## YOUR ASSIGNMENT
Where a line below carries the word "includegraphics", include it in the count, then give the count alone.

## RECORDS SUPPLIED
........

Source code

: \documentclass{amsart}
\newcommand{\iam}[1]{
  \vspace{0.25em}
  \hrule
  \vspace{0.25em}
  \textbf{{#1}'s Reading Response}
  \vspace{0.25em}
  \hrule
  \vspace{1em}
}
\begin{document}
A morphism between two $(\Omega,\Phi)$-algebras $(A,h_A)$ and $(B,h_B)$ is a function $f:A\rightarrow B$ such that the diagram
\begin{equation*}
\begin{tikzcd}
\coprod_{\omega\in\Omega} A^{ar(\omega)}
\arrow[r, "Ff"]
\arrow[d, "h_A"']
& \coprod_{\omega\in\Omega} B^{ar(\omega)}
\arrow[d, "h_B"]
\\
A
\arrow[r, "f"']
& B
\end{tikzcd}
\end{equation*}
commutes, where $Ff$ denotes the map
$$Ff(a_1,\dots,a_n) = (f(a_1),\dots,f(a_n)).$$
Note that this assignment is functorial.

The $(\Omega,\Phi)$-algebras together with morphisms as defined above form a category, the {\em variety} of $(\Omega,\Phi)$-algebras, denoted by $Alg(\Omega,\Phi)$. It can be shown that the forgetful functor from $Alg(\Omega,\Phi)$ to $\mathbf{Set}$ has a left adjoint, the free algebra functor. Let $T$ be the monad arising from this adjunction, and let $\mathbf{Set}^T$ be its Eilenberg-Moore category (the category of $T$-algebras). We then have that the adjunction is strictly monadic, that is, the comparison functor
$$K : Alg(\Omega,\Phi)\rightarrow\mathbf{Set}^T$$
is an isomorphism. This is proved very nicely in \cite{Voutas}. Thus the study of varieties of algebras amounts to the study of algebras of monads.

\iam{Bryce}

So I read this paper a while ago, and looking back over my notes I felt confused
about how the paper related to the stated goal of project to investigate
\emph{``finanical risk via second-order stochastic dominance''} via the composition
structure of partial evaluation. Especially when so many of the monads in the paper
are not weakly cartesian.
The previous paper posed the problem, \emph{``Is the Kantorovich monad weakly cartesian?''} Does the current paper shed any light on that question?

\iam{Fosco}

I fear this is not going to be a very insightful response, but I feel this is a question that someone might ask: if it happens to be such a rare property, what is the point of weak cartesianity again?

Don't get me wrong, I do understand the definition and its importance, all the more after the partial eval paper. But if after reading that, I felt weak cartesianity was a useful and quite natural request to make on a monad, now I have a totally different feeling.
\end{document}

........

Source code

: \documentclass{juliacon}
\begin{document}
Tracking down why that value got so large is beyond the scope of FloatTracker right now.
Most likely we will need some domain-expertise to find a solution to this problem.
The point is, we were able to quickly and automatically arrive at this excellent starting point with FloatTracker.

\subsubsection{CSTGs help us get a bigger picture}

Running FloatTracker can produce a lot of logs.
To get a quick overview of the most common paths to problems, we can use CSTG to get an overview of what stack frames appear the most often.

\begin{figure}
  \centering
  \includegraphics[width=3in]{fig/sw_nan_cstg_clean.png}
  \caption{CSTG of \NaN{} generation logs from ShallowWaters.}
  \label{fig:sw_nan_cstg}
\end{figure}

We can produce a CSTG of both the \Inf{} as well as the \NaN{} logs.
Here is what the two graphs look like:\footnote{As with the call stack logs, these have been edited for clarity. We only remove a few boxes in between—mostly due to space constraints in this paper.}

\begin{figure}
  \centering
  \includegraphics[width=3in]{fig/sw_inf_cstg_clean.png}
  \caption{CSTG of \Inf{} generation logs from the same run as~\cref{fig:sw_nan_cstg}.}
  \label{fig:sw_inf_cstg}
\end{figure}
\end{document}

........

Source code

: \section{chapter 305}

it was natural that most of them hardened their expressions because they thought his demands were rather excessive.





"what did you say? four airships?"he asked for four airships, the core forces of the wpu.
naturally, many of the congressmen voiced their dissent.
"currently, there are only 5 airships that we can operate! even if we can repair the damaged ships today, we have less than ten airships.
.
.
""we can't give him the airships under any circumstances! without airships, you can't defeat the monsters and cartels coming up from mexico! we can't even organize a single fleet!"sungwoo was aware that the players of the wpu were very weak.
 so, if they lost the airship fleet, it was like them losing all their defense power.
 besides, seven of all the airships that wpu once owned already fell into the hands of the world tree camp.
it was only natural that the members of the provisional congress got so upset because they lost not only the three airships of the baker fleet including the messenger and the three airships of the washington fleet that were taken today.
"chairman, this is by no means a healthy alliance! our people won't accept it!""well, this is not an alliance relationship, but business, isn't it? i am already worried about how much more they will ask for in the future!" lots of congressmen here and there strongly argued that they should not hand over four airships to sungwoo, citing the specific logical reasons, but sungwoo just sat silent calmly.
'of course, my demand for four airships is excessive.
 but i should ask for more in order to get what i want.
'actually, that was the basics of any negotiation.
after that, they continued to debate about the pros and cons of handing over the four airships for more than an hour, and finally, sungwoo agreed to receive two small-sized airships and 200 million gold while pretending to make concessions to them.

........

## THE COMPLETED TASK
2